John DeBras Miles (June 7, 1832– March 20, 1925) was an American Indian agent at the Kickapoo people Agency and at the Darlington Agency for the Cheyenne and Arapaho.

==Early life and family==
John DeBras Miles was born at Dayton, Ohio, June 7, 1832, to David and Susanna (DeBras) Miles. His family were members of the Society of Friends and he grew up in Miami County, Ohio. He attended business college in Richmond, Indiana and when he was seventeen took a job teaching. When he was twenty years old he entered the merchandise and milling industry. On November 25, 1857 John married Lucy Davis in Grant, Indiana. Together they had eight children: Lena, Josephine, Susan, Whittier, Eva, John Herbert and James. On January 13, 1892 Lucy (Davis) Miles died in Lawrence, Kansas. On June 7, 1894, John DeBras Miles married Margarite Hedrick in Kansas City, Missouri.
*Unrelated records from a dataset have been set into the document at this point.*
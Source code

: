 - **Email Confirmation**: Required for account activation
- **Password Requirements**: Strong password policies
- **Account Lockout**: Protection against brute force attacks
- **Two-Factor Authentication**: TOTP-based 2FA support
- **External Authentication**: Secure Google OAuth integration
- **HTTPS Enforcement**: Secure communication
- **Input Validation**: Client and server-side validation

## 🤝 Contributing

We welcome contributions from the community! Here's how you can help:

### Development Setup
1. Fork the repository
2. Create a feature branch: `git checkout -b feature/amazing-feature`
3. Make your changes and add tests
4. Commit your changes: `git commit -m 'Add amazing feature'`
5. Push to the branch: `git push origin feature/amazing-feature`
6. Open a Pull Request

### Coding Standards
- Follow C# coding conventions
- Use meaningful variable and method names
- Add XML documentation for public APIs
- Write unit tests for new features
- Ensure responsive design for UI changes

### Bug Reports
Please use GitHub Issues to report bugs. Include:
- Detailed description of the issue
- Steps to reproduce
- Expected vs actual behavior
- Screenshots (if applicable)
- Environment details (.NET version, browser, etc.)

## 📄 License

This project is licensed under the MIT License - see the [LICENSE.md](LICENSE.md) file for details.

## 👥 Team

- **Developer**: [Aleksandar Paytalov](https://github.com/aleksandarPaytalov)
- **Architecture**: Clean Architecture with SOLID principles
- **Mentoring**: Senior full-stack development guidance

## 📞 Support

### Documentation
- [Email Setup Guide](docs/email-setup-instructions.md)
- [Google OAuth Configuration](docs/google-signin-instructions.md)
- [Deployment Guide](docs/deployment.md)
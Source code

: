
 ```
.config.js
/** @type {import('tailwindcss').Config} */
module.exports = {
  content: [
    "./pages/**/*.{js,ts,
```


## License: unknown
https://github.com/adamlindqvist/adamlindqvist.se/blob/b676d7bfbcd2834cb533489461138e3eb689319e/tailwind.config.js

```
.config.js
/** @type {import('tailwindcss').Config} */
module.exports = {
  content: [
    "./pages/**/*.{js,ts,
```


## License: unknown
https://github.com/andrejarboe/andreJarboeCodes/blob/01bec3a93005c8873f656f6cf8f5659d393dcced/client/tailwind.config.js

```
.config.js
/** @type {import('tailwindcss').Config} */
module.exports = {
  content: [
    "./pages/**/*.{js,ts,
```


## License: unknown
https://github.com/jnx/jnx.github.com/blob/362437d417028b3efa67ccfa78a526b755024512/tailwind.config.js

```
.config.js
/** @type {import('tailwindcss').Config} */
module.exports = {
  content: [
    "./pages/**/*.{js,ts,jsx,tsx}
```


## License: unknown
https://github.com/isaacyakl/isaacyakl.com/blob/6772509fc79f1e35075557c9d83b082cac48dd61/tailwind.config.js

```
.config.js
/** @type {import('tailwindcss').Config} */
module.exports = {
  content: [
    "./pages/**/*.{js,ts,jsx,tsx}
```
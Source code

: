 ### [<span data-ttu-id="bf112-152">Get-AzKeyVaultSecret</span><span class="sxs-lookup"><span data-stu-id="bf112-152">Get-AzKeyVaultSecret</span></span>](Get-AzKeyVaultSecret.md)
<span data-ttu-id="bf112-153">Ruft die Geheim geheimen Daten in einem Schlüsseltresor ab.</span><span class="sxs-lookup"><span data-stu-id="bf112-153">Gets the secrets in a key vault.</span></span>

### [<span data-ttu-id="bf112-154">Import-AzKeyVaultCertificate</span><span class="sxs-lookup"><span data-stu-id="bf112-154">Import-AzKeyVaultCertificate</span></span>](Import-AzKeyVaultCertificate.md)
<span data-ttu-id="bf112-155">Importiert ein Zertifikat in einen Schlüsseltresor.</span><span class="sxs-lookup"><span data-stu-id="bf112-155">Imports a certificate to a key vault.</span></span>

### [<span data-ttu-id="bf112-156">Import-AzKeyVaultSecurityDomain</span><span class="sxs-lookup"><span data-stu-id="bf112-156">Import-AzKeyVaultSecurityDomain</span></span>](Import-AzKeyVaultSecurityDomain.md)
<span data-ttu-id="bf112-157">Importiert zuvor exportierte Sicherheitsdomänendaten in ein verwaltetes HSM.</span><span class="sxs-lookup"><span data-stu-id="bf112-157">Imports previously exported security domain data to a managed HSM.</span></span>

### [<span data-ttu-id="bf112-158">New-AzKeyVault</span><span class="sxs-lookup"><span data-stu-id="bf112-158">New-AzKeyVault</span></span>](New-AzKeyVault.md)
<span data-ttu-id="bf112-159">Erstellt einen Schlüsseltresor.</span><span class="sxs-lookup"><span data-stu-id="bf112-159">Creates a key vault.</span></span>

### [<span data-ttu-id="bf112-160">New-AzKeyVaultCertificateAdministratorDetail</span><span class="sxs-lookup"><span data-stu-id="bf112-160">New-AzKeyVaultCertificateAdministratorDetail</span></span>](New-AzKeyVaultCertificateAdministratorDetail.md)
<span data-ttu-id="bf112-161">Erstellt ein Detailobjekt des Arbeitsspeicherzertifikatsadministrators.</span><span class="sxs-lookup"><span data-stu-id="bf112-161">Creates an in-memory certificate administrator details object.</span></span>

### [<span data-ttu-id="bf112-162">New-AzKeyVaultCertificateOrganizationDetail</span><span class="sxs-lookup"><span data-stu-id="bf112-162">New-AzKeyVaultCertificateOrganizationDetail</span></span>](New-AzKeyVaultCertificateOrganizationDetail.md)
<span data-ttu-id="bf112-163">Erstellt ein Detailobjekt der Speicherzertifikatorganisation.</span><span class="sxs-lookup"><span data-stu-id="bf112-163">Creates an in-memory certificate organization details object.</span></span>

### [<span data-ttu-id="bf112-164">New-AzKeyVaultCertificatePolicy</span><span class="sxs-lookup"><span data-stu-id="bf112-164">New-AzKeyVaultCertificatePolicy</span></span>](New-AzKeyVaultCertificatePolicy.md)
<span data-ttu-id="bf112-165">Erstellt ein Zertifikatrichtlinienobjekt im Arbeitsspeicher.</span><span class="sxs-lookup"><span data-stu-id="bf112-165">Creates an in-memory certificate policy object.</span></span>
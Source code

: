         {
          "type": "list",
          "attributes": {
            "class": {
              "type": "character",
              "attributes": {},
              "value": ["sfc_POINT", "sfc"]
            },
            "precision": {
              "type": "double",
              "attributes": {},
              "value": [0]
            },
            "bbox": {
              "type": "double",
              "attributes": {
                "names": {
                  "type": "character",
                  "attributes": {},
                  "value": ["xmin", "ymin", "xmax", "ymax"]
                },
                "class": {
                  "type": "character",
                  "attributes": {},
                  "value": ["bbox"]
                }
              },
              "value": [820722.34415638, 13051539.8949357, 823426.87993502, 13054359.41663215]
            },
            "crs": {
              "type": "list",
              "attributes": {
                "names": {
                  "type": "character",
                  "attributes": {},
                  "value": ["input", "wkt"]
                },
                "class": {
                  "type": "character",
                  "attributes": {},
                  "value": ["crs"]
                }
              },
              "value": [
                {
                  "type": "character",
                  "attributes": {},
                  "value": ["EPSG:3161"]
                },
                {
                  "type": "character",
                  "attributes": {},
On January 15, 1922 Margarite (Hedrick) Miles died at Sutherland Springs, Texas.

== Indian agent==

In 1868 President Ulysses S. Grant appointed John DeBras Miles agent of the Kickapoo people Agency in Atchison, Kansas. In 1871, he was assigned as special commissioner to Mexico. In 1872 john DeBras Miles was assigned to the Darlington Agency after the death of Brinton Darlington, there he was in charge of the Cheyenne and Arapaho for twelve years. Agent Miles resigned on March 31, 1884, his replacement was D. B. Dyer. Starting in 1884, he served as lawyer for the Cheyenne and Arapaho. In 1877 he was assigned as special commissioner to the Uncompahgre Ute Indians in Colorado.

==Death==

John DeBras Miles died at his home in Fresno, California on March 20, 1925.